Misery Loves Company: A Look at 50 Point Margins of Victory

by Jeeves

The Lakers’ spanking of the Cavs, last night, got me thinking, not about the newest bit of schadenfreude courtesy of Lebron (see Nate’s take of LBJ’s tweet), but rather about the sheer size of the margin of victory.

Quick anecdote time: I saw the 112-57 margin of victory on SI and pointed it out to my girlfriend. She seemed unperturbed by the 55 point thrashing and after a few seconds asked, “Is that a lot?” I responded, “In any [of the mainstream] professional sport[s] a 50 point margin is huuuge, whether it’s basketball or football or well, I guess in either of those two sports.” As she digested that comment, my mind quickly flitted to the relative difficulty of achieving a 50 point margin in those  sports and then to the frequency of such a feat.

So I thought today we could take a quick look into those two questions.

Higher Degree of Difficulty, Basketball or Football?

Before I spoil the ending, let’s first take a quick look at the factors that add to the degree of difficulty in each sport. First and foremost, it’s hard to score 50 points in the NFL, let alone win by that margin. Since the merger, the NFL has seen a score of at least 50 points on 84 separate occasions, including two overtime games. Two teams have never scored 50 points in the same game, if you wondering.

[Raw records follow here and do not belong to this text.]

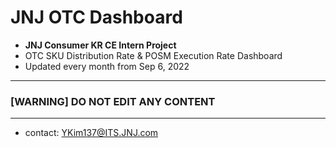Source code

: # JNJ OTC Dashboard
- **JNJ Consumer KR CE Intern Project**
- OTC SKU Distribution Rate &amp; POSM Execution Rate Dashboard
- Updated every month from Sep 6, 2022
---
### [WARNING] DO NOT EDIT ANY CONTENT
---
- contact: YKim137@ITS.JNJ.com
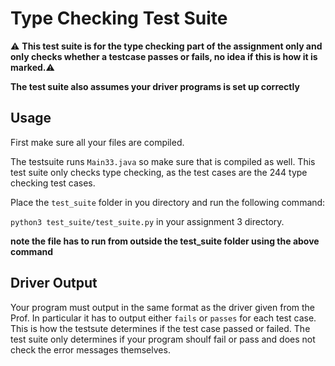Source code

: # Type Checking Test Suite

:warning: **This test suite is for the type checking part of the assignment only and only checks whether a testcase passes or fails, no idea if this is how it is marked.**:warning:

**The test suite also assumes your driver programs is set up correctly**

## Usage

First make sure all your files are compiled.

The testsuite runs `Main33.java` so make sure that is compiled as well. This test suite only checks type checking, as the test cases are the 244 type checking test cases.

Place the `test_suite` folder in you directory and run the following command:

`python3 test_suite/test_suite.py` in your assignment 3 directory.

**note the file has to run from outside the test_suite folder using the above command**

## Driver Output

Your program must output in the same format as the driver given from the Prof. In particular it has to output either `fails` or `passes` for each test case. This is how the testsute determines if the test case passed or failed. The test suite only determines if your program shoulf fail or pass and does not check the error messages themselves.

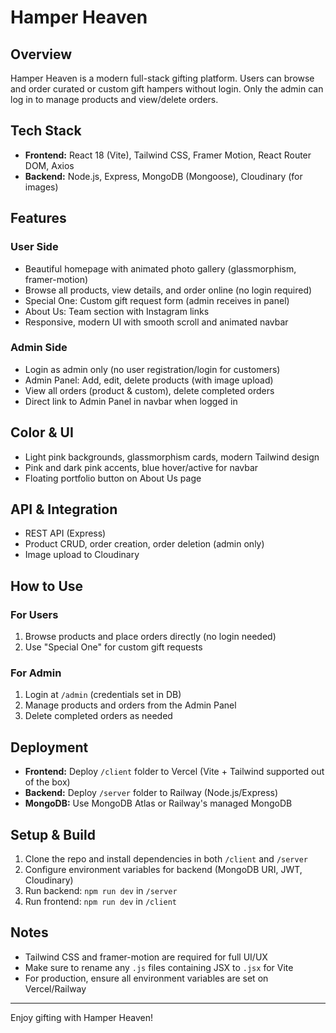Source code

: # Hamper Heaven

## Overview

Hamper Heaven is a modern full-stack gifting platform. Users can browse and order curated or custom gift hampers without login. Only the admin can log in to manage products and view/delete orders.

## Tech Stack

- **Frontend:** React 18 (Vite), Tailwind CSS, Framer Motion, React Router DOM, Axios
- **Backend:** Node.js, Express, MongoDB (Mongoose), Cloudinary (for images)

## Features

### User Side

- Beautiful homepage with animated photo gallery (glassmorphism, framer-motion)
- Browse all products, view details, and order online (no login required)
- Special One: Custom gift request form (admin receives in panel)
- About Us: Team section with Instagram links
- Responsive, modern UI with smooth scroll and animated navbar

### Admin Side

- Login as admin only (no user registration/login for customers)
- Admin Panel: Add, edit, delete products (with image upload)
- View all orders (product & custom), delete completed orders
- Direct link to Admin Panel in navbar when logged in

## Color & UI

- Light pink backgrounds, glassmorphism cards, modern Tailwind design
- Pink and dark pink accents, blue hover/active for navbar
- Floating portfolio button on About Us page

## API & Integration

- REST API (Express)
- Product CRUD, order creation, order deletion (admin only)
- Image upload to Cloudinary

## How to Use

### For Users

1. Browse products and place orders directly (no login needed)
2. Use "Special One" for custom gift requests

### For Admin

1. Login at `/admin` (credentials set in DB)
2. Manage products and orders from the Admin Panel
3. Delete completed orders as needed

## Deployment

- **Frontend:** Deploy `/client` folder to Vercel (Vite + Tailwind supported out of the box)
- **Backend:** Deploy `/server` folder to Railway (Node.js/Express)
- **MongoDB:** Use MongoDB Atlas or Railway's managed MongoDB

## Setup & Build

1. Clone the repo and install dependencies in both `/client` and `/server`
2. Configure environment variables for backend (MongoDB URI, JWT, Cloudinary)
3. Run backend: `npm run dev` in `/server`
4. Run frontend: `npm run dev` in `/client`

## Notes

- Tailwind CSS and framer-motion are required for full UI/UX
- Make sure to rename any `.js` files containing JSX to `.jsx` for Vite
- For production, ensure all environment variables are set on Vercel/Railway

---

Enjoy gifting with Hamper Heaven!
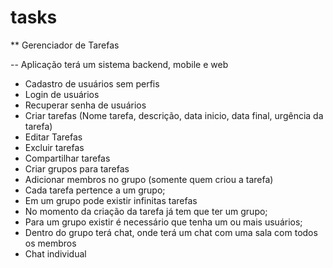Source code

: # tasks

** Gerenciador de Tarefas

-- Aplicação terá um sistema backend, mobile e web

- Cadastro de usuários sem perfis
- Login de usuários
- Recuperar senha de usuários
- Criar tarefas (Nome tarefa, descrição, data inicio, data final, urgência da tarefa)
- Editar Tarefas
- Excluir tarefas
- Compartilhar tarefas
- Criar grupos para tarefas
- Adicionar membros no grupo (somente quem criou a tarefa)
- Cada tarefa pertence a um grupo;
- Em um grupo pode existir infinitas tarefas
- No momento da criação da tarefa já tem que ter um grupo;
- Para um grupo existir é necessário que tenha um ou mais usuários;
- Dentro do grupo terá chat, onde terá um chat com uma sala com todos os membros
- Chat individual

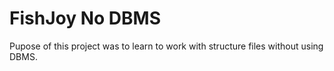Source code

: # FishJoy No DBMS
Pupose of this project was to learn to work with structure files without using DBMS.<br>
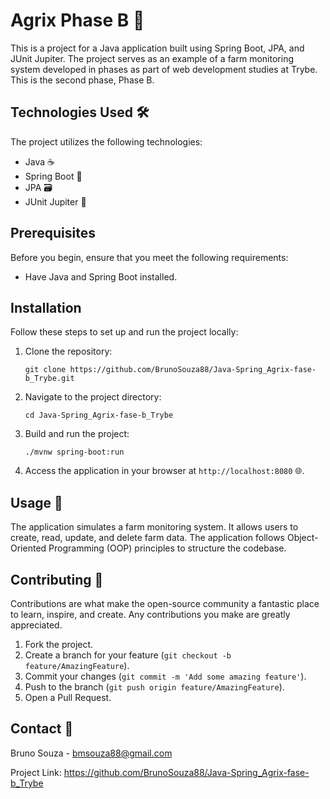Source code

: <h1>Agrix Phase B 🌱</h1>

<p>This is a project for a Java application built using Spring Boot, JPA, and JUnit Jupiter. The project serves as an example of a farm monitoring system developed in phases as part of web development studies at Trybe. This is the second phase, Phase B.</p>

<h2>Technologies Used 🛠️</h2>

<p>The project utilizes the following technologies:</p>

<ul>
  <li>Java ☕</li>
  <li>Spring Boot 🍃</li>
  <li>JPA 🗃️</li>
  <li>JUnit Jupiter 🚀</li>
</ul>

<h2>Prerequisites</h2>

<p>Before you begin, ensure that you meet the following requirements:</p>

<ul>
  <li>Have Java and Spring Boot installed.</li>
</ul>

<h2>Installation</h2>

<p>Follow these steps to set up and run the project locally:</p>

<ol>
  <li>Clone the repository:</li>

  <pre><code>git clone https://github.com/BrunoSouza88/Java-Spring_Agrix-fase-b_Trybe.git</code></pre>

  <li>Navigate to the project directory:</li>

  <pre><code>cd Java-Spring_Agrix-fase-b_Trybe</code></pre>

  <li>Build and run the project:</li>

  <pre><code>./mvnw spring-boot:run</code></pre>

  <li>Access the application in your browser at <code>http://localhost:8080</code> 🌐.</li>
</ol>

<h2>Usage 🚀</h2>

<p>The application simulates a farm monitoring system. It allows users to create, read, update, and delete farm data. The application follows Object-Oriented Programming (OOP) principles to structure the codebase.</p>

<h2>Contributing 🤝</h2>

<p>Contributions are what make the open-source community a fantastic place to learn, inspire, and create. Any contributions you make are greatly appreciated.</p>

<ol>
  <li>Fork the project.</li>
  <li>Create a branch for your feature (<code>git checkout -b feature/AmazingFeature</code>).</li>
  <li>Commit your changes (<code>git commit -m 'Add some amazing feature'</code>).</li>
  <li>Push to the branch (<code>git push origin feature/AmazingFeature</code>).</li>
  <li>Open a Pull Request.</li>
</ol>

<h2>Contact 📧</h2>

<p>Bruno Souza - <a href="mailto:bmsouza88@gmail.com">bmsouza88@gmail.com</a></p>

<p>Project Link: <a href="https://github.com/BrunoSouza88/Java-Spring_Agrix-fase-b_Trybe">https://github.com/BrunoSouza88/Java-Spring_Agrix-fase-b_Trybe</a></p>
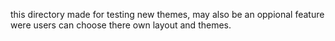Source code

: this directory made for testing new themes, may also be an oppional feature were users can choose there own layout and themes.
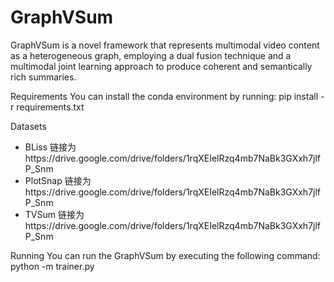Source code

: # GraphVSum

GraphVSum is a novel framework that represents multimodal video content as a heterogeneous graph, employing a dual fusion technique and a multimodal joint learning approach to produce coherent and semantically rich summaries.


Requirements
You can install the conda environment by running:
pip install -r requirements.txt


Datasets
- BLiss 链接为https://drive.google.com/drive/folders/1rqXEIelRzq4mb7NaBk3GXxh7jlfP_Snm
- PlotSnap 链接为https://drive.google.com/drive/folders/1rqXEIelRzq4mb7NaBk3GXxh7jlfP_Snm
- TVSum 链接为https://drive.google.com/drive/folders/1rqXEIelRzq4mb7NaBk3GXxh7jlfP_Snm


Running
You can run the GraphVSum by executing the following command:
python -m trainer.py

It goes without saying that an offensive outburst like that is an uncommon sight, but as cliche as it sounds, it takes a team effort to win a game…by 50. The defense can’t just sit back and relax as the offense lights up the scoreboard. The fact that the most points scored in the post-merger NFL is 62 means that the defense has a small margin for error.

Depending on how you view these things, either strategy or the “unwritten rules” of football can also trip up a team on its path to a 50 point victory. Generally speaking, a team winning by an absurd margin will start to run the ball to bleed the clock, unless of course that team is the 2007 Patriots. Some teams do this so that they don’t show up the other team, while others do this due to sheer strategy. Either way the clock will definitely work against a team on its quest to a 50 point margin of victory.

A 50 point margin seems a little more reasonable in the NBA, at least in theory. A team scoring, say, 124 points doesn’t seem to be too absurd; heck, 26 teams have done that this year alone. A team holding the opposition to, say, 74 points doesn’t seem too ridiculous, either; that feat has happened 17 times this season. It’s just a matter of combining those two feats into one complete game.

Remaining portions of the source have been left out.